** What the task requires **
If a line in the data contains "three", copy it out.

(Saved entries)
——
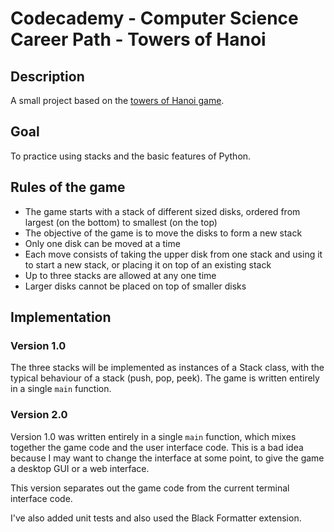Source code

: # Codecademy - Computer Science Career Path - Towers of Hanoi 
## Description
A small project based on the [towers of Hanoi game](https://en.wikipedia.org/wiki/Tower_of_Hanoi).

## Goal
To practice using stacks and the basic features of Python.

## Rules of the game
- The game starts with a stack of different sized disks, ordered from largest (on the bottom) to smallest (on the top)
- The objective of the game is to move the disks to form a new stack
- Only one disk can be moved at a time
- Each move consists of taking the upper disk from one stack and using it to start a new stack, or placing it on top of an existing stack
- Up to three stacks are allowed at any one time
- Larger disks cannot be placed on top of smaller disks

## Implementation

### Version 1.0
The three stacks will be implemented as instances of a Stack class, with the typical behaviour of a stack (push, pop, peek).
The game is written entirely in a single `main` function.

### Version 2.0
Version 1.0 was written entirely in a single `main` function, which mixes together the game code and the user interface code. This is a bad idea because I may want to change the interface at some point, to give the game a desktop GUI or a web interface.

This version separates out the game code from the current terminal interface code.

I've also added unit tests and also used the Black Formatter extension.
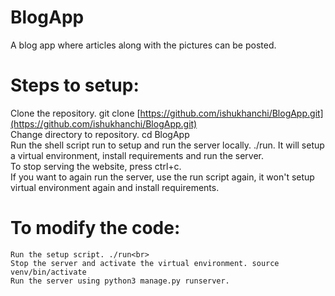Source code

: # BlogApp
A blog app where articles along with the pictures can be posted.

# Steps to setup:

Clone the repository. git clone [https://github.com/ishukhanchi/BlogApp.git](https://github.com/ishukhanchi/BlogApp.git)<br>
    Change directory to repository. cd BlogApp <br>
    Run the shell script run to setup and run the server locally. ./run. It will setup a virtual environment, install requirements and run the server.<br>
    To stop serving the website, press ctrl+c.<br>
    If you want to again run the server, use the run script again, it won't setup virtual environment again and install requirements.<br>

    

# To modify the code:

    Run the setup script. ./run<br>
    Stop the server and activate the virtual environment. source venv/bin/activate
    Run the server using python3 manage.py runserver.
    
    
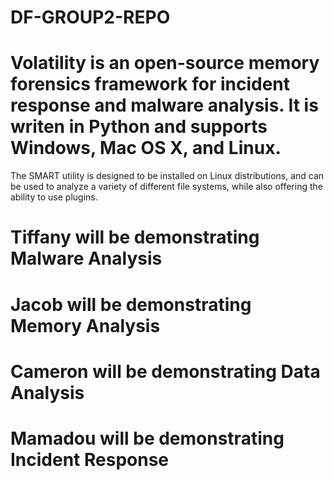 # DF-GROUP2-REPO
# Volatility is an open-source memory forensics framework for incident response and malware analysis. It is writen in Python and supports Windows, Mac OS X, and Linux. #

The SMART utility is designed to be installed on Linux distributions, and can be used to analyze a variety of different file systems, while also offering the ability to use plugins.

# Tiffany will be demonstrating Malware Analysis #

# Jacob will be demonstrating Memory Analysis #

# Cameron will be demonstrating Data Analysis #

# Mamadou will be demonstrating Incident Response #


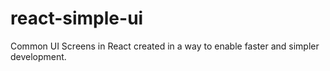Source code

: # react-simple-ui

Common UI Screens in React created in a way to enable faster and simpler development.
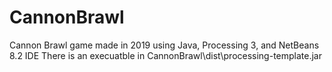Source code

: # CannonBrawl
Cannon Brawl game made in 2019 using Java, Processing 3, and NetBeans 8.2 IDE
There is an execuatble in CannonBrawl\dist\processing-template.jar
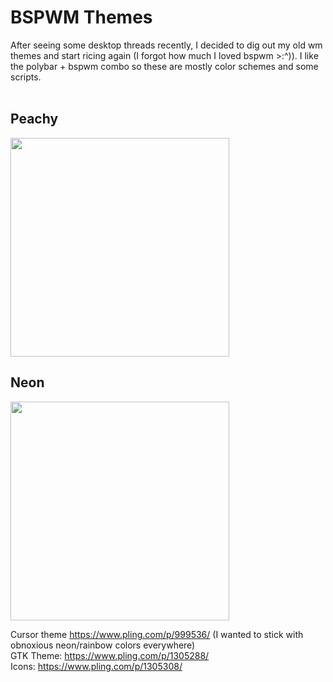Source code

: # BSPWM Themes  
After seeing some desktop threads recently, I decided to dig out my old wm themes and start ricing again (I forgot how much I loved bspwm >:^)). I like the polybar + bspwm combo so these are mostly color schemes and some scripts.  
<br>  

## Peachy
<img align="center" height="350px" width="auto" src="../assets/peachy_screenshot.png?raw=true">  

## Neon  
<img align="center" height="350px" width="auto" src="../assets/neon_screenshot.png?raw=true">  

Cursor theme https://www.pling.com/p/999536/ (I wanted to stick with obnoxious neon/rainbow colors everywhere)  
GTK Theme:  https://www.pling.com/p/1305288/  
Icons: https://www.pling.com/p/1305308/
——
** Answer box **
- Up to three stacks are allowed at any one time
The three stacks will be implemented as instances of a Stack class, with the typical behaviour of a stack (push, pop, peek).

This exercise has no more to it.